Evolution of the KRT80 gene. A, phylogenetic analysis of K80 proteins of various species and representative human type II epithelial and hair keratins. Amino acid sequences of the rod domains of the keratins were aligned and a phylogenetic tree was built using the neighbor joining method. The branch lengths in the tree are proportional to the number of substitutions per site (scale: 0.1 substitution per site). B, comparison of the gene locus in vertebrates.
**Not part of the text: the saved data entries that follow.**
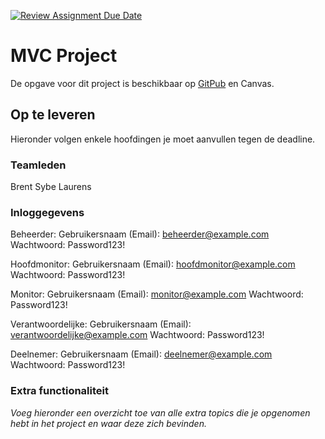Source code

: [![Review Assignment Due Date](https://classroom.github.com/assets/deadline-readme-button-22041afd0340ce965d47ae6ef1cefeee28c7c493a6346c4f15d667ab976d596c.svg)](https://classroom.github.com/a/UorETSWx)
# MVC Project

De opgave voor dit project is beschikbaar op 
[GitPub](https://gitpub.sebastiaanh.com/public/web/ce01860c-4607-4577-9e70-8d7c727e348f/) en Canvas. 

## Op te leveren

Hieronder volgen enkele hoofdingen je moet aanvullen tegen de deadline.

### Teamleden

Brent
Sybe
Laurens

### Inloggegevens

Beheerder: 
Gebruikersnaam (Email): beheerder@example.com
Wachtwoord: Password123!


Hoofdmonitor:
Gebruikersnaam (Email): hoofdmonitor@example.com
Wachtwoord: Password123!

Monitor:
Gebruikersnaam (Email): monitor@example.com
Wachtwoord: Password123!

Verantwoordelijke:
Gebruikersnaam (Email): verantwoordelijke@example.com
Wachtwoord: Password123!

Deelnemer:
Gebruikersnaam (Email): deelnemer@example.com
Wachtwoord: Password123!

### Extra functionaliteit

_Voeg hieronder een overzicht toe van alle extra topics die je opgenomen hebt in het project en waar deze zich bevinden._
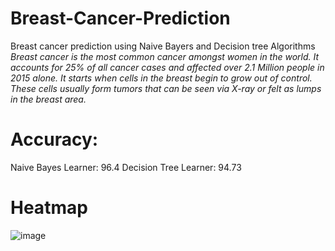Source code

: # Breast-Cancer-Prediction
Breast cancer prediction using Naive Bayers and Decision tree Algorithms
*Breast cancer is the most common cancer amongst women in the world. It accounts for 25% of all cancer cases and affected over 2.1 Million people in 2015 alone. It starts when cells in the breast begin to grow out of control. These cells usually form tumors that can be seen via X-ray or felt as lumps in the breast area.*

# Accuracy: 
Naive Bayes Learner: 96.4
Decision Tree Learner: 94.73

# Heatmap
![image](https://github.com/SSn581/Breast-Cancer-Prediction/assets/80092693/1e78e652-7ff2-45c0-b8ca-d91be9fc3f4b)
Genes are represented by arrows pointing away from the 5′-end to the 3′-end of the respective gene. Homologous genes are connected by vertical lines. KRT, keratin; FAIM2, Fas apoptotic inhibitory molecule 2; BCDIN3D, bicoid-interacting 3 domain containing; OR7E47P, olfactory receptor family 7 subfamily E member 47 pseudogene; Kb54; Xenopus basic keratin 54; TE, transposable element derived 4, similar to piggyBac; LASS5, LAG1 homolog, ceramide synthetase 5.